- [INSTRUCTIONS TO FOLLOW]
A faithful copy of the data is what is wanted, minus any pictures.

*** Block opens ***

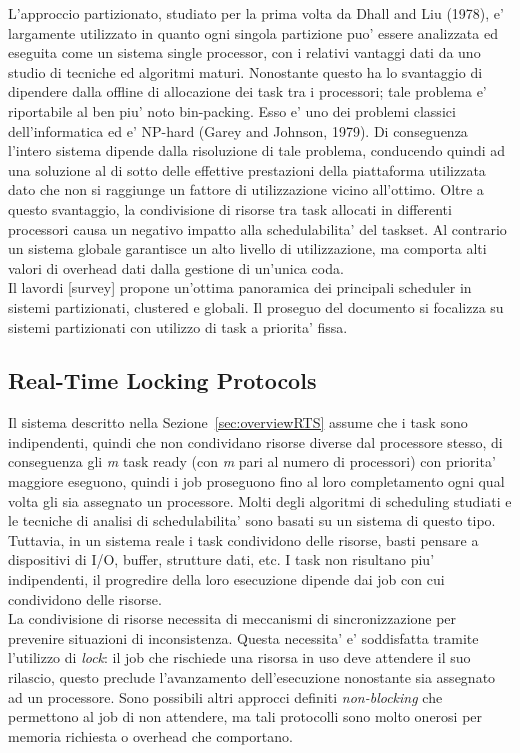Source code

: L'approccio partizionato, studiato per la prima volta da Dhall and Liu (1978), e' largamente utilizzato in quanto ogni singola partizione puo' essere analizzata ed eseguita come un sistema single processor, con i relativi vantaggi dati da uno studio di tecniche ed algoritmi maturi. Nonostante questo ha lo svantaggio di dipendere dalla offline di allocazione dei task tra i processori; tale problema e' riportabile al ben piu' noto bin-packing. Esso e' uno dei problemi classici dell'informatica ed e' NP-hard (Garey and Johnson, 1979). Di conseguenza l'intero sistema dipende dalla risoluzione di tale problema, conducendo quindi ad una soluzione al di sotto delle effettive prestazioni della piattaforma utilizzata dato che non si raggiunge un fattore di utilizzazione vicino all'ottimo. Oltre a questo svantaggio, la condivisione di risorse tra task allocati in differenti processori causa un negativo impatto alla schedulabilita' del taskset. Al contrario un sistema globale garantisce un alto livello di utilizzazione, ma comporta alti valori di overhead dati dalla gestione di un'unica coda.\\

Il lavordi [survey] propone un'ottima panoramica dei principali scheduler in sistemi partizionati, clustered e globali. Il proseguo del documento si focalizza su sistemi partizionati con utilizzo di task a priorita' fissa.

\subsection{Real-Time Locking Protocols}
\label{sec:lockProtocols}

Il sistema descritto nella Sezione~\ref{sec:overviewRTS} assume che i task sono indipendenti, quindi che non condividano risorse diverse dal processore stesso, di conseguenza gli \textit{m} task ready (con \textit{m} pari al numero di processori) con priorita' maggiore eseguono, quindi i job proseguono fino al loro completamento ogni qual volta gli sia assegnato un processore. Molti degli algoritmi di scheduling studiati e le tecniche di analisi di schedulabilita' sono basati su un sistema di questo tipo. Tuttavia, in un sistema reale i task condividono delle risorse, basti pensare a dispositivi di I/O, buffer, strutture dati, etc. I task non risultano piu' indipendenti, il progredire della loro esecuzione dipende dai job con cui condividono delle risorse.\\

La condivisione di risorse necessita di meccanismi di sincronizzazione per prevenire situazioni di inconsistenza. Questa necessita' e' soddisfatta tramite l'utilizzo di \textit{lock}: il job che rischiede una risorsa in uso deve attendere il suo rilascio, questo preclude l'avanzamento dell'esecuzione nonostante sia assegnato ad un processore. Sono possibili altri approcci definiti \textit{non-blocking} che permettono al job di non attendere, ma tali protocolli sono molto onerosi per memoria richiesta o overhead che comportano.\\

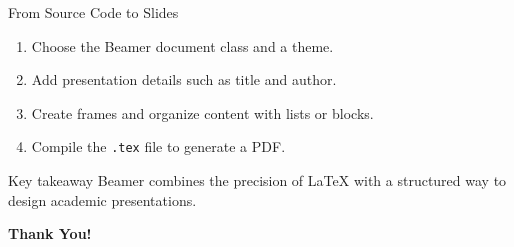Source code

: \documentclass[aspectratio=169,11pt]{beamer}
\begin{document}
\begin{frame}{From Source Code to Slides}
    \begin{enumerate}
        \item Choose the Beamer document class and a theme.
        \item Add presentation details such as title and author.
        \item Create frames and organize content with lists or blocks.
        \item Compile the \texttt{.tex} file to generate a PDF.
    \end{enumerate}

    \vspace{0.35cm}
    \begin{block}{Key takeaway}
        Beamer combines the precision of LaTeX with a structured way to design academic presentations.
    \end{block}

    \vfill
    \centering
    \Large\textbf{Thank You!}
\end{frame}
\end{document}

*** Block closes ***

- [SOLUTION TO THIS PROBLEM]
Source code

: L'approccio partizionato, studiato per la prima volta da Dhall and Liu (1978), e' largamente utilizzato in quanto ogni singola partizione puo' essere analizzata ed eseguita come un sistema single processor, con i relativi vantaggi dati da uno studio di tecniche ed algoritmi maturi. Nonostante questo ha lo svantaggio di dipendere dalla offline di allocazione dei task tra i processori; tale problema e' riportabile al ben piu' noto bin-packing. Esso e' uno dei problemi classici dell'informatica ed e' NP-hard (Garey and Johnson, 1979). Di conseguenza l'intero sistema dipende dalla risoluzione di tale problema, conducendo quindi ad una soluzione al di sotto delle effettive prestazioni della piattaforma utilizzata dato che non si raggiunge un fattore di utilizzazione vicino all'ottimo. Oltre a questo svantaggio, la condivisione di risorse tra task allocati in differenti processori causa un negativo impatto alla schedulabilita' del taskset. Al contrario un sistema globale garantisce un alto livello di utilizzazione, ma comporta alti valori di overhead dati dalla gestione di un'unica coda.\\

Il lavordi [survey] propone un'ottima panoramica dei principali scheduler in sistemi partizionati, clustered e globali. Il proseguo del documento si focalizza su sistemi partizionati con utilizzo di task a priorita' fissa.

\subsection{Real-Time Locking Protocols}
\label{sec:lockProtocols}

Il sistema descritto nella Sezione~\ref{sec:overviewRTS} assume che i task sono indipendenti, quindi che non condividano risorse diverse dal processore stesso, di conseguenza gli \textit{m} task ready (con \textit{m} pari al numero di processori) con priorita' maggiore eseguono, quindi i job proseguono fino al loro completamento ogni qual volta gli sia assegnato un processore. Molti degli algoritmi di scheduling studiati e le tecniche di analisi di schedulabilita' sono basati su un sistema di questo tipo. Tuttavia, in un sistema reale i task condividono delle risorse, basti pensare a dispositivi di I/O, buffer, strutture dati, etc. I task non risultano piu' indipendenti, il progredire della loro esecuzione dipende dai job con cui condividono delle risorse.\\

La condivisione di risorse necessita di meccanismi di sincronizzazione per prevenire situazioni di inconsistenza. Questa necessita' e' soddisfatta tramite l'utilizzo di \textit{lock}: il job che rischiede una risorsa in uso deve attendere il suo rilascio, questo preclude l'avanzamento dell'esecuzione nonostante sia assegnato ad un processore. Sono possibili altri approcci definiti \textit{non-blocking} che permettono al job di non attendere, ma tali protocolli sono molto onerosi per memoria richiesta o overhead che comportano.\\

Source code

: \documentclass[aspectratio=169,11pt]{beamer}
\begin{document}
\begin{frame}{From Source Code to Slides}
    \begin{enumerate}
        \item Choose the Beamer document class and a theme.
        \item Add presentation details such as title and author.
        \item Create frames and organize content with lists or blocks.
        \item Compile the \texttt{.tex} file to generate a PDF.
    \end{enumerate}

    \vspace{0.35cm}
    \begin{block}{Key takeaway}
        Beamer combines the precision of LaTeX with a structured way to design academic presentations.
    \end{block}

    \vfill
    \centering
    \Large\textbf{Thank You!}
\end{frame}
\end{document}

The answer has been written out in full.